▸ Problem requirements
Reproduce, please, only the lines from the first line below to the line containing "Many tools can", inclusive.

== == ==

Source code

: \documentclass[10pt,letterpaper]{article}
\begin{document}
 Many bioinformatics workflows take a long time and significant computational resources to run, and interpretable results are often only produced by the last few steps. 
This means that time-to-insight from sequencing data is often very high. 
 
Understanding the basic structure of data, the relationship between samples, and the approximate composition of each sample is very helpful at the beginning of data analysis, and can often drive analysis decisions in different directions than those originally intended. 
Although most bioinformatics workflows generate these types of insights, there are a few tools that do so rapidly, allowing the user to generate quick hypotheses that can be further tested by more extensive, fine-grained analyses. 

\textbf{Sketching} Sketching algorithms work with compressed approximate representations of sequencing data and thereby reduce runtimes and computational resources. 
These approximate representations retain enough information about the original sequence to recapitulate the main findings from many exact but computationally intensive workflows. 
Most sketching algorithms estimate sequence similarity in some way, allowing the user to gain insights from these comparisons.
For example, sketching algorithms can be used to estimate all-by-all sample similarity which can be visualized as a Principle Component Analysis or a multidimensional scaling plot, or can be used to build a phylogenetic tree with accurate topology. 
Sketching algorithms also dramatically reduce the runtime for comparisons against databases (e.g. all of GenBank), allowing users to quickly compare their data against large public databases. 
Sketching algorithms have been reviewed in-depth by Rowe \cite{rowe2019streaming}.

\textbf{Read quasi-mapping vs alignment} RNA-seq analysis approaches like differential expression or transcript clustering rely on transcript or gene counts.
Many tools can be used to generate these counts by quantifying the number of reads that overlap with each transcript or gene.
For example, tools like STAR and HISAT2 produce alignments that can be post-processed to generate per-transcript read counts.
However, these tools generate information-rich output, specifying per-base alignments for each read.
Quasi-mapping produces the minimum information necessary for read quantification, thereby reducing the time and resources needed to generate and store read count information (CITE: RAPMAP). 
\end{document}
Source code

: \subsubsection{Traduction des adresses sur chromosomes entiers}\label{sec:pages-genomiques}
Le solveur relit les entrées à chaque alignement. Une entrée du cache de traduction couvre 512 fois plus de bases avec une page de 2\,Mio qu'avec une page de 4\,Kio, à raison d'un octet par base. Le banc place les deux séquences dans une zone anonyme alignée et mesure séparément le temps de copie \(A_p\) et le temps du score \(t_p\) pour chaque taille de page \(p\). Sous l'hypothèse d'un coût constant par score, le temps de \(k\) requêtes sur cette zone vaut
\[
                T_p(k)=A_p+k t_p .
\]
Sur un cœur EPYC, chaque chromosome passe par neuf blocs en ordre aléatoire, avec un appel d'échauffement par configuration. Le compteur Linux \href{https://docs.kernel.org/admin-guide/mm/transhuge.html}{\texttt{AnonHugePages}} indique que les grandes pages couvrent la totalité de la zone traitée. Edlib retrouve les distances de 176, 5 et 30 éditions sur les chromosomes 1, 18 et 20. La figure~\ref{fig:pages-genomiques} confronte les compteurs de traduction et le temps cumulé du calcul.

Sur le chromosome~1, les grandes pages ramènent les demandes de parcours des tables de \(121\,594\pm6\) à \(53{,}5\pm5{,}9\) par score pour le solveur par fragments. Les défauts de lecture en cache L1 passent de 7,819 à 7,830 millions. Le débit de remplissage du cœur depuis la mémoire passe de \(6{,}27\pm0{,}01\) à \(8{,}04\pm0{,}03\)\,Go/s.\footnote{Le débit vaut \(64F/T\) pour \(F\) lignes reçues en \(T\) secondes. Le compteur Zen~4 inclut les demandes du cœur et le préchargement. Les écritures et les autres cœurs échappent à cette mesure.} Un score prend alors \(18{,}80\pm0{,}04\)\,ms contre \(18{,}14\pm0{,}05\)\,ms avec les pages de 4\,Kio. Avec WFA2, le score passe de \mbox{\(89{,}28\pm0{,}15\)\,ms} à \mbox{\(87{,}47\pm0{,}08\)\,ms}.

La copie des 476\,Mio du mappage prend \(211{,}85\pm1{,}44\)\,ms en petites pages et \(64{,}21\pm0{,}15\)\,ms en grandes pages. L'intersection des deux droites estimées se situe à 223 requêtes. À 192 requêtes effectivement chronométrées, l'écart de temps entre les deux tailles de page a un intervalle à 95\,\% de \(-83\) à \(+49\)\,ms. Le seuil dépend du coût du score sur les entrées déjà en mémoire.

== == ==

▸ Exercise response
Source code

: \documentclass[10pt,letterpaper]{article}
\begin{document}
 Many bioinformatics workflows take a long time and significant computational resources to run, and interpretable results are often only produced by the last few steps. 
This means that time-to-insight from sequencing data is often very high. 
 
Understanding the basic structure of data, the relationship between samples, and the approximate composition of each sample is very helpful at the beginning of data analysis, and can often drive analysis decisions in different directions than those originally intended. 
Although most bioinformatics workflows generate these types of insights, there are a few tools that do so rapidly, allowing the user to generate quick hypotheses that can be further tested by more extensive, fine-grained analyses. 

\textbf{Sketching} Sketching algorithms work with compressed approximate representations of sequencing data and thereby reduce runtimes and computational resources. 
These approximate representations retain enough information about the original sequence to recapitulate the main findings from many exact but computationally intensive workflows. 
Most sketching algorithms estimate sequence similarity in some way, allowing the user to gain insights from these comparisons.
For example, sketching algorithms can be used to estimate all-by-all sample similarity which can be visualized as a Principle Component Analysis or a multidimensional scaling plot, or can be used to build a phylogenetic tree with accurate topology. 
Sketching algorithms also dramatically reduce the runtime for comparisons against databases (e.g. all of GenBank), allowing users to quickly compare their data against large public databases. 
Sketching algorithms have been reviewed in-depth by Rowe \cite{rowe2019streaming}.

\textbf{Read quasi-mapping vs alignment} RNA-seq analysis approaches like differential expression or transcript clustering rely on transcript or gene counts.
Many tools can be used to generate these counts by quantifying the number of reads that overlap with each transcript or gene.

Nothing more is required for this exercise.